Luke contains a reminder that we are here to learn how to be God’s children, and we are not here to twist or cajole others into doing the right thing at this time. Lk 23 has some unique “last sayings of Christ” that are not found anywhere else, and so it might be a good idea to peruse it during this time of year.
34 Jesus said, “Father, forgive them, for they do not know what they are doing.” And they divided up his clothes by casting lots.~ Lk 23:34 (NIV)
This should be sobering. If anyone of us can be unjustly tried, beaten, have thorns shoved on our heads, brutally flogged with a cat o’ nine tails and ultimately crucified and still say these words and mean it, then my hat is off to you. This is the ultimate example that Christ left for us, though, and it showed the seriousness of His words to forgive others.
So, while we are putting out and leaving out leaven from our lives, let us not forget that lack of forgiveness is as much of a sin as any other thing. Let us remember we are required to forgive because we ourselves are forgiven, even as the servant who owed the king money and was forgiven was expected to forgive the debts of others. We must forgive if we want forgiveness, and I truly don’t believe any of us here are perfect and are not in need of forgiveness. There are many types of leaven, and there are many types of sin in the world, but I truly believe we cannot get rid of all of our sinful attitudes unless we first are willing to forgive others.

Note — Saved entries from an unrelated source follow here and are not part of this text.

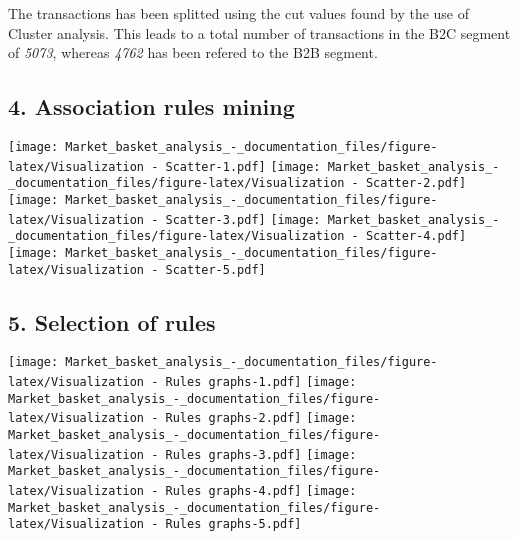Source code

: \documentclass[]{article}
\begin{document}
The transactions has been splitted using the cut values found by the use
of Cluster analysis. This leads to a total number of transactions in the
B2C segment of \emph{5073}, whereas \emph{4762} has been refered to the
B2B segment.

\hypertarget{association-rules-mining}{%
\subsection{4. Association rules
mining}\label{association-rules-mining}}

\texttt{[image: Market\_basket\_analysis\_-\_documentation\_files/figure-latex/Visualization - Scatter-1.pdf]}
\texttt{[image: Market\_basket\_analysis\_-\_documentation\_files/figure-latex/Visualization - Scatter-2.pdf]}
\texttt{[image: Market\_basket\_analysis\_-\_documentation\_files/figure-latex/Visualization - Scatter-3.pdf]}
\texttt{[image: Market\_basket\_analysis\_-\_documentation\_files/figure-latex/Visualization - Scatter-4.pdf]}
\texttt{[image: Market\_basket\_analysis\_-\_documentation\_files/figure-latex/Visualization - Scatter-5.pdf]}

\hypertarget{selection-of-rules}{%
\subsection{5. Selection of rules}\label{selection-of-rules}}

\texttt{[image: Market\_basket\_analysis\_-\_documentation\_files/figure-latex/Visualization - Rules graphs-1.pdf]}
\texttt{[image: Market\_basket\_analysis\_-\_documentation\_files/figure-latex/Visualization - Rules graphs-2.pdf]}
\texttt{[image: Market\_basket\_analysis\_-\_documentation\_files/figure-latex/Visualization - Rules graphs-3.pdf]}
\texttt{[image: Market\_basket\_analysis\_-\_documentation\_files/figure-latex/Visualization - Rules graphs-4.pdf]}
\texttt{[image: Market\_basket\_analysis\_-\_documentation\_files/figure-latex/Visualization - Rules graphs-5.pdf]}
\end{document}
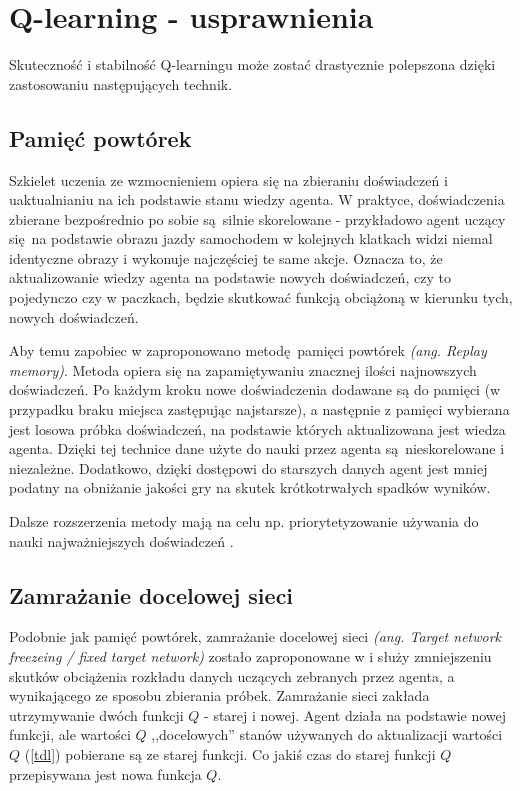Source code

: \documentclass[polish,master,a4paper,oneside]{ppfcmthesis}
\begin{document}
 \section{Q-learning - usprawnienia}\label{enhancements}
Skuteczność i stabilność Q-learningu może zostać drastycznie polepszona dzięki zastosowaniu następujących technik.

\subsection{Pamięć powtórek}\label{replaymemory}

Szkielet uczenia ze wzmocnieniem opiera się na zbieraniu doświadczeń i uaktualnianiu na ich podstawie stanu wiedzy agenta. W praktyce, doświadczenia zbierane bezpośrednio po sobie są silnie skorelowane - przykładowo agent uczący się na podstawie obrazu jazdy samochodem w kolejnych klatkach widzi niemal identyczne obrazy i wykonuje najczęściej te same akcje. Oznacza to, że aktualizowanie wiedzy agenta na podstawie nowych doświadczeń, czy to pojedynczo czy w paczkach, będzie skutkować funkcją obciążoną w kierunku tych, nowych doświadczeń.

Aby temu zapobiec w \cite{mnih2015human} zaproponowano metodę pamięci powtórek \textit{(ang. Replay memory)}. Metoda opiera się na zapamiętywaniu znacznej ilości najnowszych doświadczeń. Po każdym kroku nowe doświadczenia dodawane są do pamięci (w przypadku braku miejsca zastępując najstarsze), a następnie z pamięci wybierana jest losowa próbka doświadczeń, na podstawie których aktualizowana jest wiedza agenta. Dzięki tej technice dane użyte do nauki przez agenta są nieskorelowane i niezależne. Dodatkowo, dzięki dostępowi do starszych danych agent jest mniej podatny na obniżanie jakości gry na skutek krótkotrwałych spadków wyników.

Dalsze rozszerzenia metody mają na celu np. priorytetyzowanie używania do nauki najważniejszych doświadczeń \cite{DBLP:journals/corr/SchaulQAS15}.
\subsection{Zamrażanie docelowej sieci}\label{fixedtarget}

Podobnie jak pamięć powtórek, zamrażanie docelowej sieci \textit{(ang. Target network freezeing / fixed target network)} zostało zaproponowane w \cite{mnih2015human} i służy zmniejszeniu skutków obciążenia rozkładu danych uczących zebranych przez agenta, a wynikającego ze sposobu zbierania próbek. Zamrażanie sieci zakłada utrzymywanie dwóch funkcji $Q$ - starej i nowej. Agent działa na podstawie nowej funkcji, ale wartości $Q$ ,,docelowych'' stanów używanych do aktualizacji wartości $Q$ (\ref{tdl}) pobierane są ze starej funkcji. Co jakiś czas do starej funkcji $Q$ przepisywana jest nowa funkcja $Q$.
\end{document}
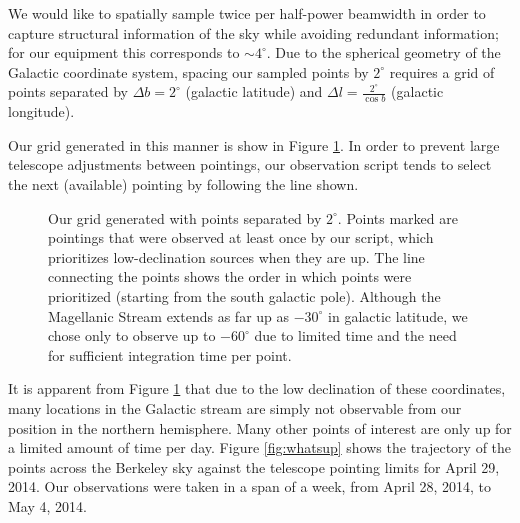 \documentclass[12pt]{article}
\begin{document}
We would like to spatially sample twice per half-power beamwidth in order to capture structural information of the sky while avoiding redundant information; for our equipment this corresponds to $\sim4^\circ$. Due to the spherical geometry of the Galactic coordinate system, spacing our sampled points by $2^\circ$ requires a grid of points separated by $\Delta{b}=2^\circ$ (galactic latitude) and $\Delta{l}=\frac{2^\circ}{\cos{b}}$ (galactic longitude).

Our grid generated in this manner is show in Figure \ref{fig:grid}. In order to prevent large telescope adjustments between pointings, our observation script tends to select the next (available) pointing by following the line shown.

\begin{figure}[H]
\caption[SODUMB]{Our grid generated with points separated by $2^\circ$. Points marked are pointings that were observed at least once by our script, which prioritizes low-declination sources when they are up. The line connecting the points shows the order in which points were prioritized (starting from the south galactic pole). Although the Magellanic Stream extends as far up as $-30^\circ$ in galactic latitude, we chose only to observe up to $-60^\circ$ due to limited time and the need for sufficient integration time per point.
}
\label{fig:grid}
\end{figure}

It is apparent from Figure \ref{fig:grid} that due to the low declination of these coordinates, many locations in the Galactic stream are simply not observable from our position in the northern hemisphere. Many other points of interest are only up for a limited amount of time per day. Figure \ref{fig:whatsup} shows the trajectory of the points across the Berkeley sky against the telescope pointing limits for April 29, 2014. Our observations were taken in a span of a week, from April 28, 2014, to May 4, 2014.
\end{document}
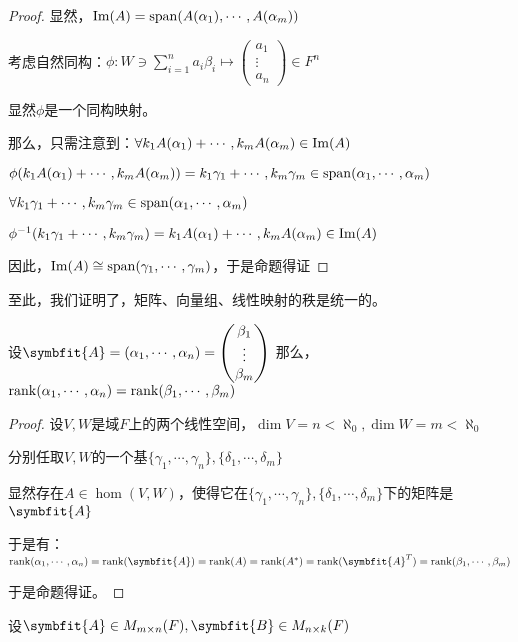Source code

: \documentclass[12pt, a4paper, oneside, UTF8]{ctexbook}
\begin{document}
\begin{para}{0}
\begin{proof}
						显然，$\operatorname{Im}(A)=\operatorname{span}(A(\alpha_1),\cdots,A(\alpha_m))$

						考虑自然同构：$\phi : W \ni \sum\limits_{i=1}^{n} a_i \beta_i \mapsto \begin{pmatrix}
							a_1 \\
							\vdots \\
							a_n
						\end{pmatrix} \in F^n$

						显然$\phi $是一个同构映射。

						那么，只需注意到：$\forall k_1A(\alpha_1)+\cdots,k_mA(\alpha_m)\in \operatorname{Im}(A)$
						
						$\phi (k_1A(\alpha_1)+\cdots,k_mA(\alpha_m))=k_1\gamma_1+\cdots,k_m\gamma_m \in \operatorname{span}(\alpha_1,\cdots,\alpha_m)$

						$\forall k_1\gamma_1+\cdots,k_m\gamma_m \in \operatorname{span}(\alpha_1,\cdots,\alpha_m)$

						$\phi^{-1}(k_1\gamma_1+\cdots,k_m\gamma_m)=k_1A(\alpha_1)+\cdots,k_mA(\alpha_m)\in \operatorname{Im}(A)$

						因此，$\operatorname{Im}(A) \cong \operatorname{span}(\gamma_1,\cdots,\gamma _m)$，于是命题得证
					\end{proof}
					至此，我们证明了，矩阵、向量组、线性映射的秩是统一的。
					\begin{proposition}
						设$\symbfit{A}=(\alpha_1,\cdots,\alpha_n)=\begin{pmatrix}
							\beta_1 \\
							\vdots \\
							\beta_m
						\end{pmatrix}$
						那么，$\operatorname{rank}(\alpha_1,\cdots,\alpha_n)=\operatorname{rank}(\beta_1,\cdots,\beta_m)$
					\end{proposition}
					\begin{proof}
						设$V,W$是域$F$上的两个线性空间，$\dim V = n < \aleph_0,\dim W = m < \aleph_0$

						分别任取$V,W$的一个基$\{\gamma_1,\cdots,\gamma_n\},\{\delta_1,\cdots,\delta_m\}$

						显然存在$A \in \hom(V,W)$，使得它在$\{\gamma_1,\cdots,\gamma_n\},\{\delta_1,\cdots,\delta_m\}$下的矩阵是$\symbfit{A}$

						于是有：$\rank(\alpha_1,\cdots,\alpha_n)=\rank(\symbfit{A})=\rank(A)=\rank(A^*)=\rank(\symbfit{A}^T)=\rank(\beta_1,\cdots,\beta_m)$

						于是命题得证。
					\end{proof}
				\point{}
					\begin{proposition}
						设$\symbfit{A} \in M_{m \times n}(F),\symbfit{B} \in M_{n \times k}(F)$


\end{proposition}
\end{para}
\end{document}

You nailed this one, John. I’ve thought a lot about this being the crux of the matter and one of the deeper lessons of Passover and the Days of Unleavened Bread over the past several years.

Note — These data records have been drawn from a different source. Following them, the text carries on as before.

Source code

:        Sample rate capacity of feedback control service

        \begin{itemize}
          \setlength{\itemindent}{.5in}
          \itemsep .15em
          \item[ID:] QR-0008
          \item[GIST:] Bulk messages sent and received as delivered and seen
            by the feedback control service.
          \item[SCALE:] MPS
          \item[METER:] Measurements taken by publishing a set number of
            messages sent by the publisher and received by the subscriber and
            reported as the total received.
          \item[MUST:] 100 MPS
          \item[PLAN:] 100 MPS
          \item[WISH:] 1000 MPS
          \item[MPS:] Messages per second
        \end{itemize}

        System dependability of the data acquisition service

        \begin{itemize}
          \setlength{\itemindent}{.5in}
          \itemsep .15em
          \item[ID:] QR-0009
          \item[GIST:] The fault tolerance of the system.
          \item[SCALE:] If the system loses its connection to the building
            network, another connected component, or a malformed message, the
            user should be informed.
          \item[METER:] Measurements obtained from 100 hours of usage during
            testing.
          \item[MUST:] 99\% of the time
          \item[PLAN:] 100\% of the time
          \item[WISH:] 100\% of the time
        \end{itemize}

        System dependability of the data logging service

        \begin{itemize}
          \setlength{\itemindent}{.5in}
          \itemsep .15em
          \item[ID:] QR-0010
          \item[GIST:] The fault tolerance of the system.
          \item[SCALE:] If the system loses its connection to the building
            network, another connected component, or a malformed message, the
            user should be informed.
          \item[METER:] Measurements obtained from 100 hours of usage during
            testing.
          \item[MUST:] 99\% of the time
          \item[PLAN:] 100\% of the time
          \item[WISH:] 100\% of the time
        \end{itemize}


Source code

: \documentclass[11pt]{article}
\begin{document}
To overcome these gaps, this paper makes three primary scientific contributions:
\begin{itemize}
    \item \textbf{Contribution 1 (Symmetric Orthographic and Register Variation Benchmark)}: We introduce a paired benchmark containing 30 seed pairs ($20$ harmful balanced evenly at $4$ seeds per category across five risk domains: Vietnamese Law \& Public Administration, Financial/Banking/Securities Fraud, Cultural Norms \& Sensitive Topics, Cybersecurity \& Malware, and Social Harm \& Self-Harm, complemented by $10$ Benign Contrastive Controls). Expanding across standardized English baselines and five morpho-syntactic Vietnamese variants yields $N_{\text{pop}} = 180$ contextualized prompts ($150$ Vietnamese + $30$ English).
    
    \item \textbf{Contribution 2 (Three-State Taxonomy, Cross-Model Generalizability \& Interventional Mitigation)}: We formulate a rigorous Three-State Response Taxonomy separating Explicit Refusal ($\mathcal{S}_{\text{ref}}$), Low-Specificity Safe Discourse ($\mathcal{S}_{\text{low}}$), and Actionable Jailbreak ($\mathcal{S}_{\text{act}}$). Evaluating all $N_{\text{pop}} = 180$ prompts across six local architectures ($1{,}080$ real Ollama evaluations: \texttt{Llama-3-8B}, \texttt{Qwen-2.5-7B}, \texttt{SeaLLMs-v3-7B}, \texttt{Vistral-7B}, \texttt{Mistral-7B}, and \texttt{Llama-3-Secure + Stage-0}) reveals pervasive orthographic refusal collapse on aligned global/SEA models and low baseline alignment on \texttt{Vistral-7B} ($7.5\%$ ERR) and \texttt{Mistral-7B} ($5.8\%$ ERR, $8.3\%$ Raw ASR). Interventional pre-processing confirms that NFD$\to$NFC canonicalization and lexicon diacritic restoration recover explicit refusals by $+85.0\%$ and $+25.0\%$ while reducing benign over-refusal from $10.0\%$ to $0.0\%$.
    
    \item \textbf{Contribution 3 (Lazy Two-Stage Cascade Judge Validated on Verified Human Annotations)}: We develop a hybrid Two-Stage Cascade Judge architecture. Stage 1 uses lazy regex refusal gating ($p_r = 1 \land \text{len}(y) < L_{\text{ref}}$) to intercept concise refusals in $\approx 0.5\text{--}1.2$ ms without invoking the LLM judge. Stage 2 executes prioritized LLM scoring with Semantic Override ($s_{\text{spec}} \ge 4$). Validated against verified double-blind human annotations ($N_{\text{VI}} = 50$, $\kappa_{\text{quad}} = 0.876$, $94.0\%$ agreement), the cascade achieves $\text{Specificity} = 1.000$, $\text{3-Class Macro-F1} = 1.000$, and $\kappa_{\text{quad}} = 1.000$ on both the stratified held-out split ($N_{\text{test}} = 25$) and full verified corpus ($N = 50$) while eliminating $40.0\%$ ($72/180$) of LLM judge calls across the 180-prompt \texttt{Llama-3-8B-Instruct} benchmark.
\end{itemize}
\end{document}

When we think about putting on the mind of Christ (and putting off our own carnal minds), one clear example of what that looks like, to me, is “Forgive them because they don’t know what they’re doing.”

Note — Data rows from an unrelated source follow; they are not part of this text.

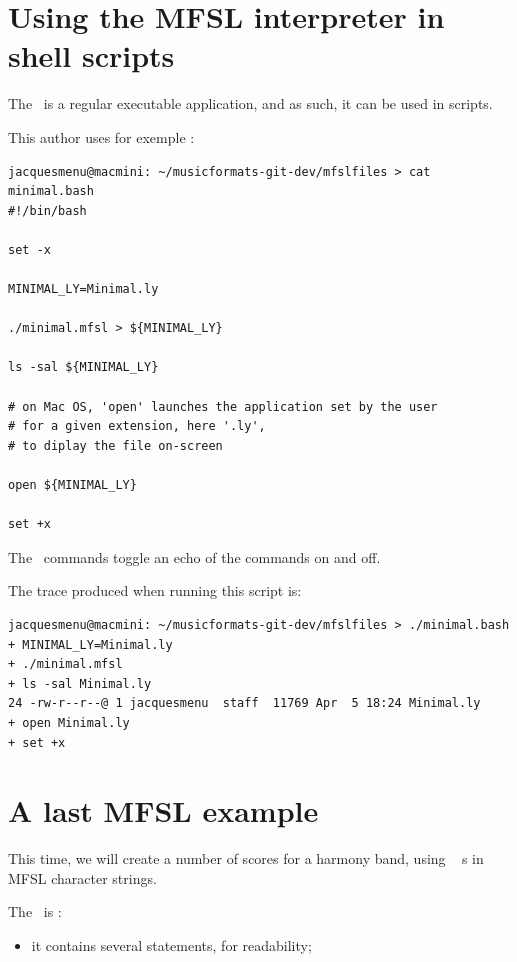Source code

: \section{Using the MFSL interpreter in shell scripts}\label{Using the MFSL interpreter in shell scripts}

The \mfslInterp\ is a regular executable application, and as such, it can be used in scripts.

This author uses for exemple :
\begin{lstlisting}[language=Terminal]
jacquesmenu@macmini: ~/musicformats-git-dev/mfslfiles > cat minimal.bash
#!/bin/bash

set -x

MINIMAL_LY=Minimal.ly

./minimal.mfsl > ${MINIMAL_LY}

ls -sal ${MINIMAL_LY}

# on Mac OS, 'open' launches the application set by the user
# for a given extension, here '.ly',
# to diplay the file on-screen

open ${MINIMAL_LY}

set +x
\end{lstlisting}

The  \bash\ commands toggle an echo of the commands on and off.

The trace produced when running this script is:
\begin{lstlisting}[language=Terminal]
jacquesmenu@macmini: ~/musicformats-git-dev/mfslfiles > ./minimal.bash
+ MINIMAL_LY=Minimal.ly
+ ./minimal.mfsl
+ ls -sal Minimal.ly
24 -rw-r--r--@ 1 jacquesmenu  staff  11769 Apr  5 18:24 Minimal.ly
+ open Minimal.ly
+ set +x
\end{lstlisting}


\section{A last MFSL example}

This time, we will create a number of scores for a harmony band, using \lily\  s in MFSL character strings.

The \script\ is :
\begin{itemize}
\item it contains several  statements, for readability;
\end{itemize}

That statement wasn’t just about those who were actually present at Jesus’ sacrifice. It was/is about all of humanity, including me. In fact, I believe Christ still says that about me now. Because we all sin and fall short of God’s glory (Romans 7 – what I want to do, I don’t do and what I don’t want to do, I end up doing), sometimes presumptively (Psalm 19), and sometimes unaware that what we’re doing – or thinking – is sin. And, sometimes, we sin because we’re still wrestling with the corruption of weaknesses that we’re striving to overcome, with God’s help, but still miss the mark on.
I try to consciously keep this mindset when dealing with others (I don’t always succeed right away, but I’m getting better at recognizing it sooner and correcting my way). I also consciously try to forgive and forget prudently. I think forgetting refers to the hurt, the pain, and other emotional upsets that offenses can sometimes bring.
But, if there’s a pattern of abuse, character, etc., then we need to be attuned to that, but we cannot harbor the anger, resentment, and other negative emotions that accompany those.
It is – and we are – a work in progress.
Thanks. As more time goes on, the more I think that, perhaps, the only thing as important as forgiving others is personal repentance. While I am tempted to say that repentance might be slightly more important, the more I think about it, the more I realize they go together. In reality, the only edge that personal repentance gives is that, hopefully, sooner or later the individual will repent of an unforgiving attitude. And yet, that still shows how strong the link between them is.